## Problem requirements
Without the pictures, retype exactly the lines from the top of the entries below through the line that contains "totalLimit | number|".

--------------------------------------------------

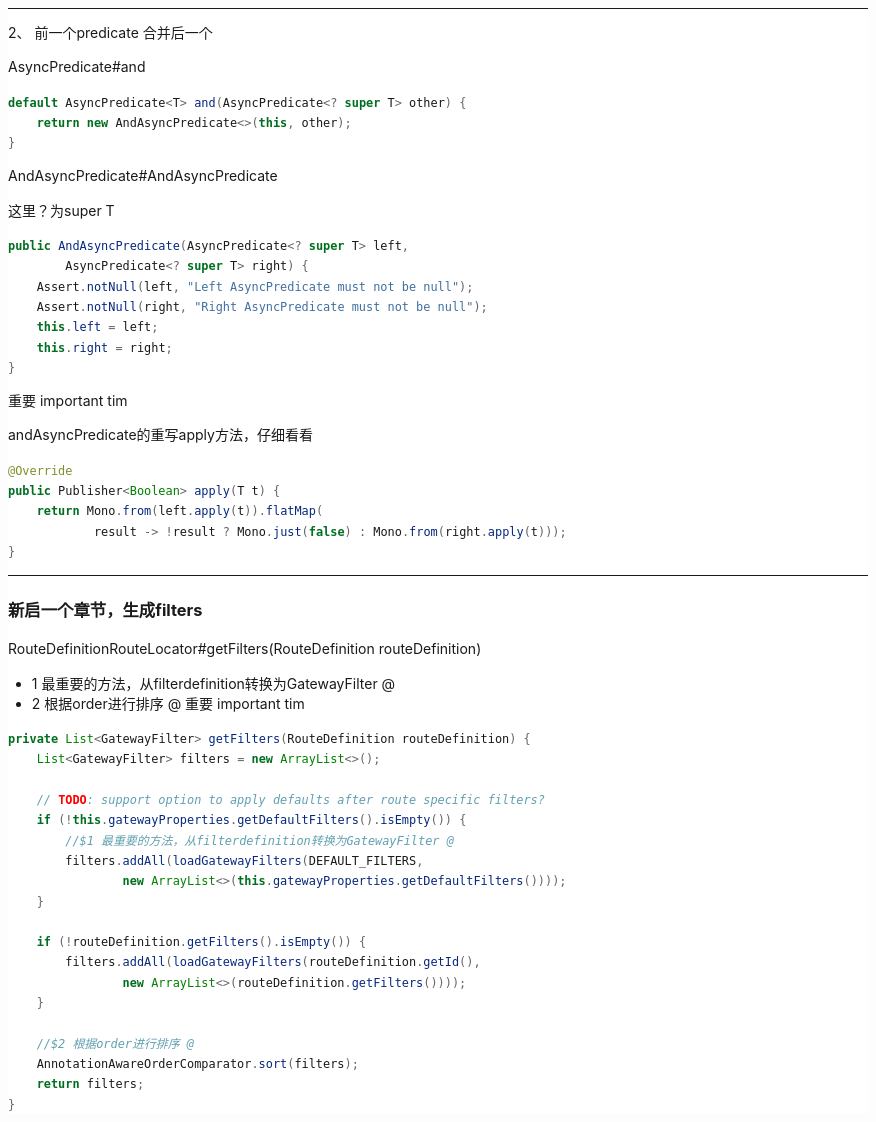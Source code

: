 -------------------------------------------------------------

2、 前一个predicate 合并后一个

AsyncPredicate#and

```java
default AsyncPredicate<T> and(AsyncPredicate<? super T> other) {
	return new AndAsyncPredicate<>(this, other);
}
```

AndAsyncPredicate#AndAsyncPredicate

这里？为super T

```java
public AndAsyncPredicate(AsyncPredicate<? super T> left,
		AsyncPredicate<? super T> right) {
	Assert.notNull(left, "Left AsyncPredicate must not be null");
	Assert.notNull(right, "Right AsyncPredicate must not be null");
	this.left = left;
	this.right = right;
}
```

重要 important tim

andAsyncPredicate的重写apply方法，仔细看看

```java
@Override
public Publisher<Boolean> apply(T t) {
	return Mono.from(left.apply(t)).flatMap(
			result -> !result ? Mono.just(false) : Mono.from(right.apply(t)));
}


```

-------------------------------

### 新启一个章节，生成filters 

RouteDefinitionRouteLocator#getFilters(RouteDefinition routeDefinition)
* 1 最重要的方法，从filterdefinition转换为GatewayFilter @
* 2 根据order进行排序 @  重要 important tim

```java
private List<GatewayFilter> getFilters(RouteDefinition routeDefinition) {
	List<GatewayFilter> filters = new ArrayList<>();

	// TODO: support option to apply defaults after route specific filters?
	if (!this.gatewayProperties.getDefaultFilters().isEmpty()) {
		//$1 最重要的方法，从filterdefinition转换为GatewayFilter @
		filters.addAll(loadGatewayFilters(DEFAULT_FILTERS,
				new ArrayList<>(this.gatewayProperties.getDefaultFilters())));
	}

	if (!routeDefinition.getFilters().isEmpty()) {
		filters.addAll(loadGatewayFilters(routeDefinition.getId(),
				new ArrayList<>(routeDefinition.getFilters())));
	}

	//$2 根据order进行排序 @
	AnnotationAwareOrderComparator.sort(filters);
	return filters;
}

```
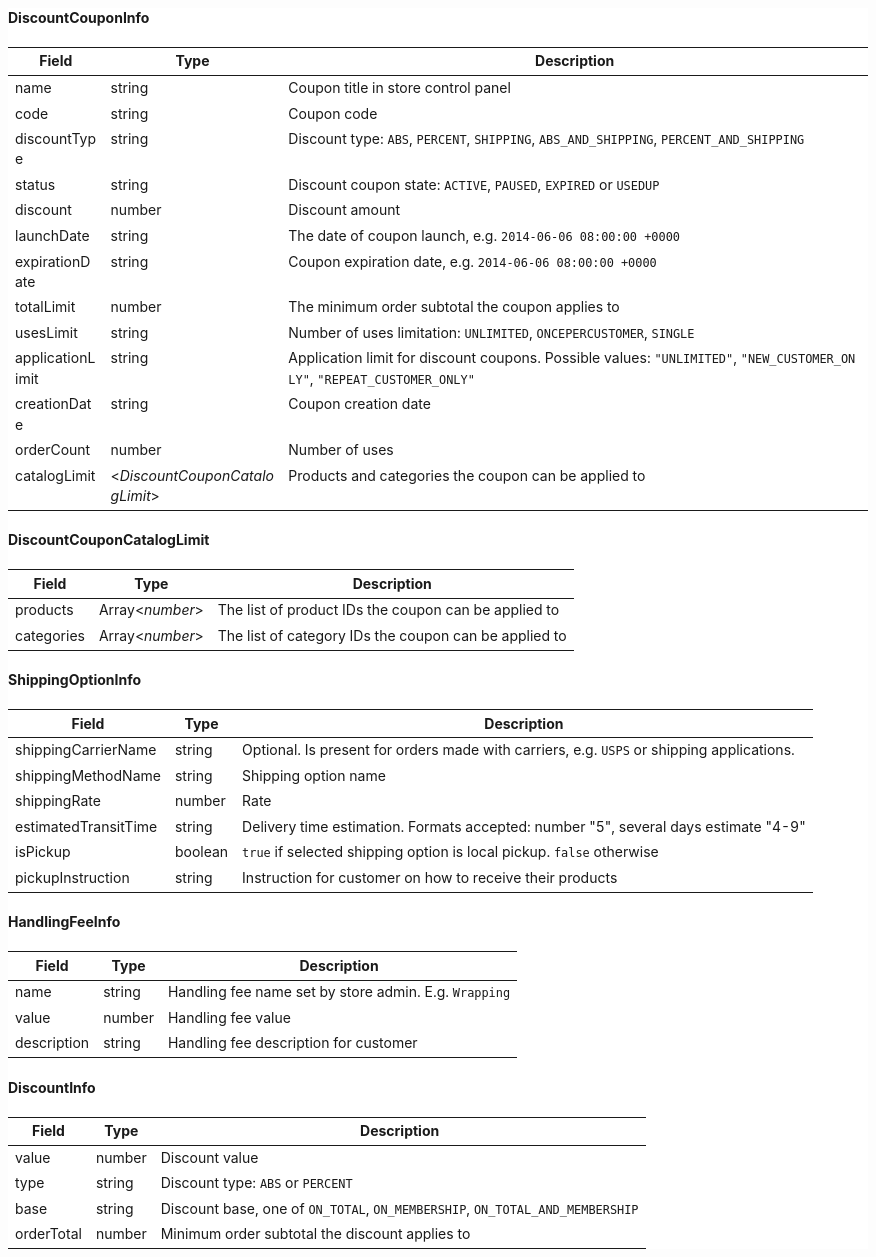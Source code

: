 #### DiscountCouponInfo
Field | Type  | Description
----- | ----- | -----------
name |  string | Coupon title in store control panel
code |  string | Coupon code
discountType | string | Discount type: `ABS`, `PERCENT`, `SHIPPING`, `ABS_AND_SHIPPING`, `PERCENT_AND_SHIPPING`
status | string | Discount coupon state: `ACTIVE`, `PAUSED`, `EXPIRED` or `USEDUP`
discount | number | Discount amount
launchDate | string | The date of coupon launch, e.g. `2014-06-06 08:00:00 +0000`
expirationDate | string | Coupon expiration date, e.g. `2014-06-06 08:00:00 +0000`
totalLimit | number| The minimum order subtotal the coupon applies to
usesLimit | string | Number of uses limitation: `UNLIMITED`, `ONCEPERCUSTOMER`, `SINGLE`
applicationLimit | string | Application limit for discount coupons. Possible values: `"UNLIMITED"`, `"NEW_CUSTOMER_ONLY"`, `"REPEAT_CUSTOMER_ONLY"`
creationDate |  string | Coupon creation date
orderCount | number | Number of uses
catalogLimit |  \<*DiscountCouponCatalogLimit*\> | Products and categories the coupon can be applied to

#### DiscountCouponCatalogLimit
Field | Type | Description
----- | ---- | -----------
products | Array\<*number*\> | The list of product IDs the coupon can be applied to
categories | Array\<*number*\> | The list of category IDs the coupon can be applied to

#### ShippingOptionInfo
Field | Type | Description
----- | ---- | -----------
shippingCarrierName | string | Optional. Is present for orders made with carriers, e.g. `USPS` or shipping applications.
shippingMethodName | string | Shipping option name
shippingRate | number | Rate
estimatedTransitTime | string | Delivery time estimation. Formats accepted: number "5", several days estimate "4-9"
isPickup | boolean | `true` if selected shipping option is local pickup. `false` otherwise
pickupInstruction | string | Instruction for customer on how to receive their products

#### HandlingFeeInfo
Field | Type | Description
----- | ---- | -----------
name | string | Handling fee name set by store admin. E.g. `Wrapping`
value | number | Handling fee value
description | string | Handling fee description for customer

#### DiscountInfo
Field | Type | Description
----- | ---- | -----------
value | number | Discount value
type | string | Discount type: `ABS` or `PERCENT`
base | string | Discount base, one of `ON_TOTAL`, `ON_MEMBERSHIP`, `ON_TOTAL_AND_MEMBERSHIP`
orderTotal | number | Minimum order subtotal the discount applies to
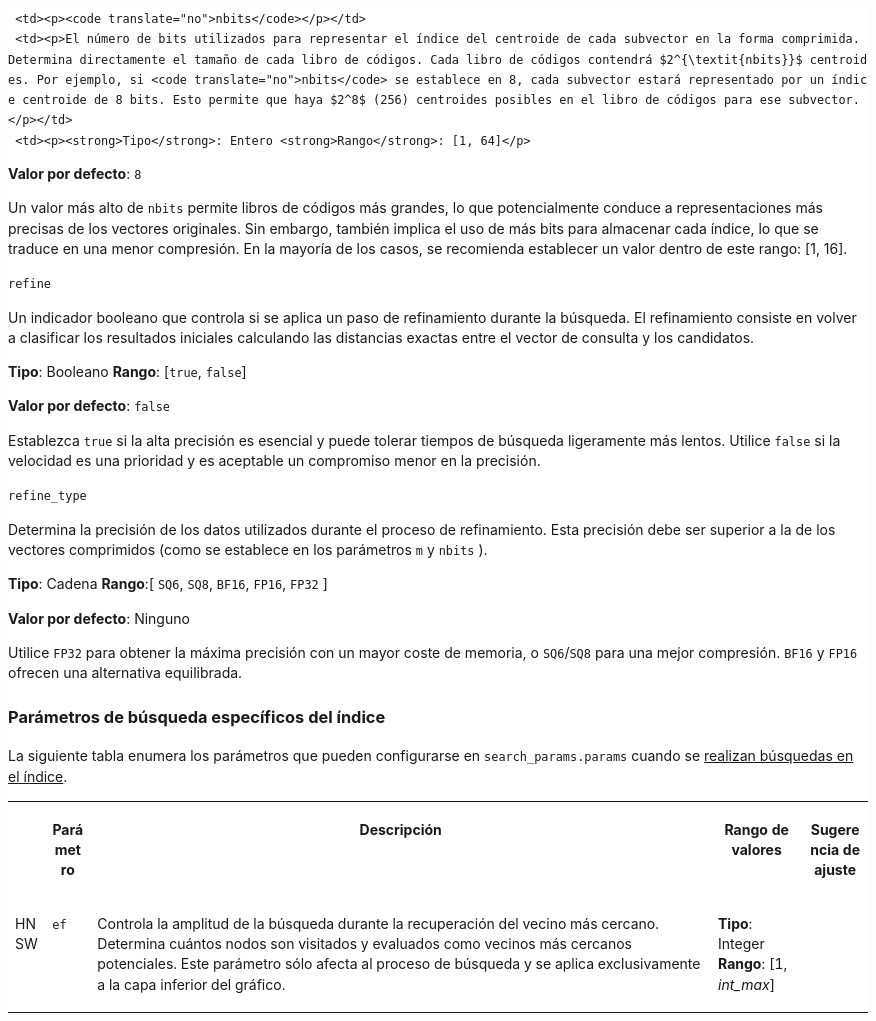      <td><p><code translate="no">nbits</code></p></td>
     <td><p>El número de bits utilizados para representar el índice del centroide de cada subvector en la forma comprimida. Determina directamente el tamaño de cada libro de códigos. Cada libro de códigos contendrá $2^{\textit{nbits}}$ centroides. Por ejemplo, si <code translate="no">nbits</code> se establece en 8, cada subvector estará representado por un índice centroide de 8 bits. Esto permite que haya $2^8$ (256) centroides posibles en el libro de códigos para ese subvector.</p></td>
     <td><p><strong>Tipo</strong>: Entero <strong>Rango</strong>: [1, 64]</p>
<p><strong>Valor por defecto</strong>: <code translate="no">8</code></p></td>
     <td><p>Un valor más alto de <code translate="no">nbits</code> permite libros de códigos más grandes, lo que potencialmente conduce a representaciones más precisas de los vectores originales. Sin embargo, también implica el uso de más bits para almacenar cada índice, lo que se traduce en una menor compresión. En la mayoría de los casos, se recomienda establecer un valor dentro de este rango: [1, 16].</p></td>
   </tr>
   <tr>
     <td></td>
     <td><p><code translate="no">refine</code></p></td>
     <td><p>Un indicador booleano que controla si se aplica un paso de refinamiento durante la búsqueda. El refinamiento consiste en volver a clasificar los resultados iniciales calculando las distancias exactas entre el vector de consulta y los candidatos.</p></td>
     <td><p><strong>Tipo</strong>: Booleano <strong>Rango</strong>: [<code translate="no">true</code>, <code translate="no">false</code>]</p>
<p><strong>Valor por defecto</strong>: <code translate="no">false</code></p></td>
     <td><p>Establezca <code translate="no">true</code> si la alta precisión es esencial y puede tolerar tiempos de búsqueda ligeramente más lentos. Utilice <code translate="no">false</code> si la velocidad es una prioridad y es aceptable un compromiso menor en la precisión.</p></td>
   </tr>
   <tr>
     <td></td>
     <td><p><code translate="no">refine_type</code></p></td>
     <td><p>Determina la precisión de los datos utilizados durante el proceso de refinamiento. Esta precisión debe ser superior a la de los vectores comprimidos (como se establece en los parámetros <code translate="no">m</code> y <code translate="no">nbits</code> ).</p></td>
     <td><p><strong>Tipo</strong>: Cadena <strong>Rango</strong>:[ <code translate="no">SQ6</code>, <code translate="no">SQ8</code>, <code translate="no">BF16</code>, <code translate="no">FP16</code>, <code translate="no">FP32</code> ]</p>
<p><strong>Valor por defecto</strong>: Ninguno</p></td>
     <td><p>Utilice <code translate="no">FP32</code> para obtener la máxima precisión con un mayor coste de memoria, o <code translate="no">SQ6</code>/<code translate="no">SQ8</code> para una mejor compresión. <code translate="no">BF16</code> y <code translate="no">FP16</code> ofrecen una alternativa equilibrada.</p></td>
   </tr>
</table>
<h3 id="Index-specific-search-params" class="common-anchor-header">Parámetros de búsqueda específicos del índice</h3><p>La siguiente tabla enumera los parámetros que pueden configurarse en <code translate="no">search_params.params</code> cuando se <a href="/docs/es/hnsw-pq.md#Search-on-index">realizan búsquedas en el índice</a>.</p>
<table>
   <tr>
     <th></th>
     <th><p>Parámetro</p></th>
     <th><p>Descripción</p></th>
     <th><p>Rango de valores</p></th>
     <th><p>Sugerencia de ajuste</p></th>
   </tr>
   <tr>
     <td><p>HNSW</p></td>
     <td><p><code translate="no">ef</code></p></td>
     <td><p>Controla la amplitud de la búsqueda durante la recuperación del vecino más cercano. Determina cuántos nodos son visitados y evaluados como vecinos más cercanos potenciales. 
 Este parámetro sólo afecta al proceso de búsqueda y se aplica exclusivamente a la capa inferior del gráfico.</p></td>
     <td><p><strong>Tipo</strong>: Integer <strong>Rango</strong>: [1, <em>int_max</em>]</p>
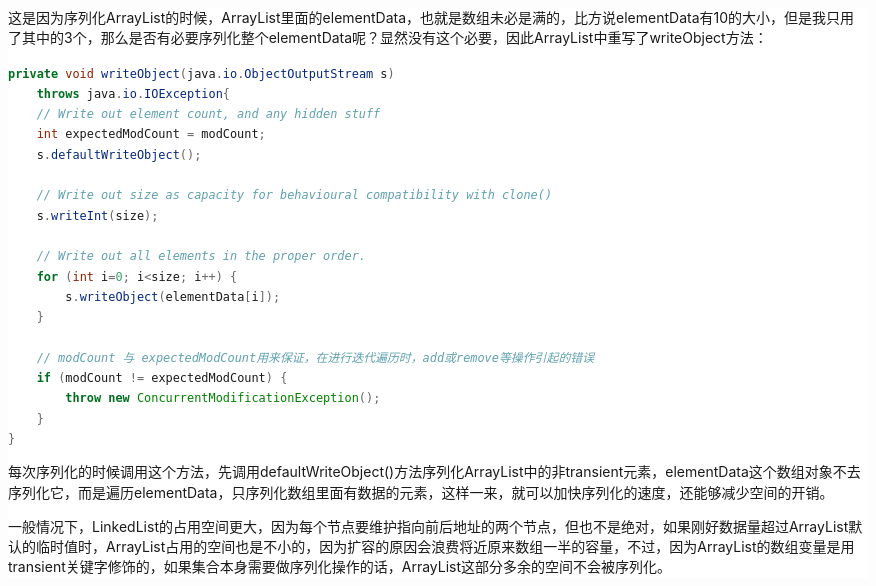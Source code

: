 这是因为序列化ArrayList的时候，ArrayList里面的elementData，也就是数组未必是满的，比方说elementData有10的大小，但是我只用了其中的3个，那么是否有必要序列化整个elementData呢？显然没有这个必要，因此ArrayList中重写了writeObject方法：

```java
private void writeObject(java.io.ObjectOutputStream s)
    throws java.io.IOException{
    // Write out element count, and any hidden stuff
    int expectedModCount = modCount;
    s.defaultWriteObject();

    // Write out size as capacity for behavioural compatibility with clone()
    s.writeInt(size);

    // Write out all elements in the proper order.
    for (int i=0; i<size; i++) {
        s.writeObject(elementData[i]);
    }

    // modCount 与 expectedModCount用来保证，在进行迭代遍历时，add或remove等操作引起的错误
    if (modCount != expectedModCount) {
        throw new ConcurrentModificationException();
    }
}
```

每次序列化的时候调用这个方法，先调用defaultWriteObject()方法序列化ArrayList中的非transient元素，elementData这个数组对象不去序列化它，而是遍历elementData，只序列化数组里面有数据的元素，这样一来，就可以加快序列化的速度，还能够减少空间的开销。

一般情况下，LinkedList的占用空间更大，因为每个节点要维护指向前后地址的两个节点，但也不是绝对，如果刚好数据量超过ArrayList默认的临时值时，ArrayList占用的空间也是不小的，因为扩容的原因会浪费将近原来数组一半的容量，不过，因为ArrayList的数组变量是用transient关键字修饰的，如果集合本身需要做序列化操作的话，ArrayList这部分多余的空间不会被序列化。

--------------------------------------------------

## Response
Source code

: -------------------------------------------------------------

2、 前一个predicate 合并后一个

AsyncPredicate#and

```java
default AsyncPredicate<T> and(AsyncPredicate<? super T> other) {
	return new AndAsyncPredicate<>(this, other);
}
```

AndAsyncPredicate#AndAsyncPredicate

这里？为super T

```java
public AndAsyncPredicate(AsyncPredicate<? super T> left,
		AsyncPredicate<? super T> right) {
	Assert.notNull(left, "Left AsyncPredicate must not be null");
	Assert.notNull(right, "Right AsyncPredicate must not be null");
	this.left = left;
	this.right = right;
}
```

重要 important tim

andAsyncPredicate的重写apply方法，仔细看看

```java
@Override
public Publisher<Boolean> apply(T t) {
	return Mono.from(left.apply(t)).flatMap(
			result -> !result ? Mono.just(false) : Mono.from(right.apply(t)));
}


```

-------------------------------

### 新启一个章节，生成filters 

RouteDefinitionRouteLocator#getFilters(RouteDefinition routeDefinition)
* 1 最重要的方法，从filterdefinition转换为GatewayFilter @
* 2 根据order进行排序 @  重要 important tim

```java
private List<GatewayFilter> getFilters(RouteDefinition routeDefinition) {
	List<GatewayFilter> filters = new ArrayList<>();

	// TODO: support option to apply defaults after route specific filters?
	if (!this.gatewayProperties.getDefaultFilters().isEmpty()) {
		//$1 最重要的方法，从filterdefinition转换为GatewayFilter @
		filters.addAll(loadGatewayFilters(DEFAULT_FILTERS,
				new ArrayList<>(this.gatewayProperties.getDefaultFilters())));
	}

	if (!routeDefinition.getFilters().isEmpty()) {
		filters.addAll(loadGatewayFilters(routeDefinition.getId(),
				new ArrayList<>(routeDefinition.getFilters())));
	}

	//$2 根据order进行排序 @
	AnnotationAwareOrderComparator.sort(filters);
	return filters;
}

```
Source code

: #### DiscountCouponInfo
Field | Type  | Description
----- | ----- | -----------
name |  string | Coupon title in store control panel
code |  string | Coupon code
discountType | string | Discount type: `ABS`, `PERCENT`, `SHIPPING`, `ABS_AND_SHIPPING`, `PERCENT_AND_SHIPPING`
status | string | Discount coupon state: `ACTIVE`, `PAUSED`, `EXPIRED` or `USEDUP`
discount | number | Discount amount
launchDate | string | The date of coupon launch, e.g. `2014-06-06 08:00:00 +0000`
expirationDate | string | Coupon expiration date, e.g. `2014-06-06 08:00:00 +0000`
totalLimit | number| The minimum order subtotal the coupon applies to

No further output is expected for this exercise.